I think this misses out on two key points:
1) the standard anthropic-probability difficulty. We have no clue if “disordered experience” is even a thing, let alone how common it it. each of us knows exactly one experience, and there’s no outside eye by which to compare them or choose among “possible” ones.
2) if you’re hypothesizing the minimal Boltzmann-brain experience, it doesn’t need an ordered universe. It just needs enough ordered spacetime for some 4-d bounding box to experience a MEMORY of what would be observed in an ordered universe.

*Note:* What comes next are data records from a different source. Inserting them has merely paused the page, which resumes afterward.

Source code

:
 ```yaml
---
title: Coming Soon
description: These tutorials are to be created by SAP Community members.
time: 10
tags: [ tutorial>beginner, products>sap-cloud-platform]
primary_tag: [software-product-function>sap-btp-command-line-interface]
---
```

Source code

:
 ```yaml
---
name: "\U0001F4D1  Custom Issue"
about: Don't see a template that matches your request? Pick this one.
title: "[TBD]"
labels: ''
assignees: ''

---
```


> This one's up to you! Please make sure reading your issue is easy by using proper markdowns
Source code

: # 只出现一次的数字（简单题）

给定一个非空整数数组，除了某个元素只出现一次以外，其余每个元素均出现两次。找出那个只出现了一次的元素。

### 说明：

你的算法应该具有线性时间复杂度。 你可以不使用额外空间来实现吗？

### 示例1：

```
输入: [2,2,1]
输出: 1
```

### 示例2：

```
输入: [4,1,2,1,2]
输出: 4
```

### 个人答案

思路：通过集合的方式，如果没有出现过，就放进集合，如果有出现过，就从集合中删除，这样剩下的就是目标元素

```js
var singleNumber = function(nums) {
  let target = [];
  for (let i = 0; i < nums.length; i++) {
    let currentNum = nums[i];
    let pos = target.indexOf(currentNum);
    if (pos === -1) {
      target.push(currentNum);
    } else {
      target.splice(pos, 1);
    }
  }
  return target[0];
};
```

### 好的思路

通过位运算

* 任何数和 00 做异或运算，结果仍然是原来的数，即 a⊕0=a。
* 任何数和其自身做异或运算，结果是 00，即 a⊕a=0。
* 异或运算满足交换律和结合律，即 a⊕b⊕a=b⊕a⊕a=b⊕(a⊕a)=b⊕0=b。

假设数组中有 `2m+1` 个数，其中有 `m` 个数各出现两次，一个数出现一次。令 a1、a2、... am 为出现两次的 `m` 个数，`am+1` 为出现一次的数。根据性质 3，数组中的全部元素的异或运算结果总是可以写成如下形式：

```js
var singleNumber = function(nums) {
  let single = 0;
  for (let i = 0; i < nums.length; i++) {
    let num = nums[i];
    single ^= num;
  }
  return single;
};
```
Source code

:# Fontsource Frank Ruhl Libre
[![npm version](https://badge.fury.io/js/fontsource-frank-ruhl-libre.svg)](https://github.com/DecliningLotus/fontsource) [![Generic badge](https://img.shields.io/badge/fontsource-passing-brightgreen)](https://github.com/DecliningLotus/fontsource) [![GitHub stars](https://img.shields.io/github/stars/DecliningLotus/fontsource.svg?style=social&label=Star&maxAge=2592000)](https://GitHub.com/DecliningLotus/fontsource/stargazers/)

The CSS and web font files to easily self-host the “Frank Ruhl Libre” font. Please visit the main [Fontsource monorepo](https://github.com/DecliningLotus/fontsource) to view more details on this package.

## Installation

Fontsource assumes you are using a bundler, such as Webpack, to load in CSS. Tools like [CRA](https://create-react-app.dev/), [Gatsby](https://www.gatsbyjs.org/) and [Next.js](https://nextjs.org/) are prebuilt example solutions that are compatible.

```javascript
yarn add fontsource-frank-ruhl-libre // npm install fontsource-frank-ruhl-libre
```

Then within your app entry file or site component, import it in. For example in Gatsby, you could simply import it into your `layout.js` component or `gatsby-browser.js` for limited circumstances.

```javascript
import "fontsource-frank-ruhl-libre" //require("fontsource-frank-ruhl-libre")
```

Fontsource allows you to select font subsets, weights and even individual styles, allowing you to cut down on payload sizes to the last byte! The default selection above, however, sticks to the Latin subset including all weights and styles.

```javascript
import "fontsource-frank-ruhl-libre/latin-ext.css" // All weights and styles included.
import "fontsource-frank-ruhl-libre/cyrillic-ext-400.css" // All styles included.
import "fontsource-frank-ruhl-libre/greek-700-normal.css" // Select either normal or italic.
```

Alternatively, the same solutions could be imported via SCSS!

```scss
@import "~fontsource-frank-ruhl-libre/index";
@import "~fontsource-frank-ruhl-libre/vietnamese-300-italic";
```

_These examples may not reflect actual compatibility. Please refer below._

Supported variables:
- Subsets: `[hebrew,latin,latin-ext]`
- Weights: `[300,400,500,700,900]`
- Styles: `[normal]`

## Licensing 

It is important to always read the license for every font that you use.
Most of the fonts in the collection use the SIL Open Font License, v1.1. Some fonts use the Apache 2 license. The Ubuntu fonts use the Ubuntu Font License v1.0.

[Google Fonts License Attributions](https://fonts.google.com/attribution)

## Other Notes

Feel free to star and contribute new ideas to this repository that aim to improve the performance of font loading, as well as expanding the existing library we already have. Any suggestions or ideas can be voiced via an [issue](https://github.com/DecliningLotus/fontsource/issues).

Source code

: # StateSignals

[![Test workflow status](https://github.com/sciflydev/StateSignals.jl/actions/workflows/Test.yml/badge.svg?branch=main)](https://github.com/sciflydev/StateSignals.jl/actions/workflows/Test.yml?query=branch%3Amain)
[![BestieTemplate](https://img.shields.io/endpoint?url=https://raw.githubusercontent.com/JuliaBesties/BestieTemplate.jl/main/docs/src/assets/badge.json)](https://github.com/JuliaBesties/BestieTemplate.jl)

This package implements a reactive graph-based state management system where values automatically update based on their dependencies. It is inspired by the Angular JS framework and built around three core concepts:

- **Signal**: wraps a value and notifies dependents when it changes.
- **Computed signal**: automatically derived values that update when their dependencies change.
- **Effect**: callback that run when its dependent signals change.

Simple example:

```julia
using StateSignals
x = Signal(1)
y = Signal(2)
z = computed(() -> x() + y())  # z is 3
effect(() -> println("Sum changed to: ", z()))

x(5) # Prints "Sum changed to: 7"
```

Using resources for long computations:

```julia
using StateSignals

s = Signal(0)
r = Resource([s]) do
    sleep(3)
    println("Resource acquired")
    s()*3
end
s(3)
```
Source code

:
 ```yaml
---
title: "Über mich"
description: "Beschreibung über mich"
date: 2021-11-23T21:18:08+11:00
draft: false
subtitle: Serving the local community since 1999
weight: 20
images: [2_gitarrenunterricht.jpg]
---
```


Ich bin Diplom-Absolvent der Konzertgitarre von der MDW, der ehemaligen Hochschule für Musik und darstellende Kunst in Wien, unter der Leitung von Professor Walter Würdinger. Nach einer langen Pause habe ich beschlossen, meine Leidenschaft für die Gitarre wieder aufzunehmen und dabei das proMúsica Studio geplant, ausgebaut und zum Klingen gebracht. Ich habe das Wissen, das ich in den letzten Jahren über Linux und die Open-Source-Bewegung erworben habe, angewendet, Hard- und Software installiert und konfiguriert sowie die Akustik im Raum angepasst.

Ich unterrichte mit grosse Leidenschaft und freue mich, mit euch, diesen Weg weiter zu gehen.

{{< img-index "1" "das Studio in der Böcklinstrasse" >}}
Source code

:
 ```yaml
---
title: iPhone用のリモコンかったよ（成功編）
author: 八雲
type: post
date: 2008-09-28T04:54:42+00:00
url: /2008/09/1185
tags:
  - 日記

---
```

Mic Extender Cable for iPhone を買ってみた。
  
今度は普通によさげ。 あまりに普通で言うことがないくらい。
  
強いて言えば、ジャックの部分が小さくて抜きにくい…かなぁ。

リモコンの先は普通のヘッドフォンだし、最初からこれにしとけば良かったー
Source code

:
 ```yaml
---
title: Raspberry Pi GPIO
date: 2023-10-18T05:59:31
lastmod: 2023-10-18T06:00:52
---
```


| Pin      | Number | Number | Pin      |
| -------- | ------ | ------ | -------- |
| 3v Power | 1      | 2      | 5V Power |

(note: my intuition is that the universe is mostly real, and this isn’t an instantaneous experience of remembering my life and having typed up to here. but I can’t actually reason about it probabilistically, especially since I accept that probability is subjective—a measure of my ignorance).
The vastly more likely bounding boxes enclosing an experience-having entity are microscopically tiny and as disordered as possible while remaining consistent with the condition that it has an experience-having entity in it.
Although we don’t know what sort of constraints the “experience-having entity” condition imposes, it doesn’t seem likely that it so massively favours ordered experiences over disordered ones, to the extent that it can overwhelm the superexponential penalty on order in a system near maximum entropy.
I have mildly disordered experiences on some mind-altering drugs (or at least memory of it) and I’ve seen some strong evidence that other beings have internal experiences (like you possibly), some of which seem to be disordered in more severe ways than what I have experienced and for longer duration.
The issue is that the larger the box the less likely to occur in random fluctuations. Extremely exponentially so.
Right. The minimal experience is probably a kilogram of matter for a few seconds. The extreme conception of a Boltzmann Brain is Solipsism x simulation-argument without the actual simulators. There is no “reality”, all of your consistent memories are an accident that lasts just long enough to register the experience.
You haven’t actually experienced anything in real-time—it’s all just an instantaneous memory.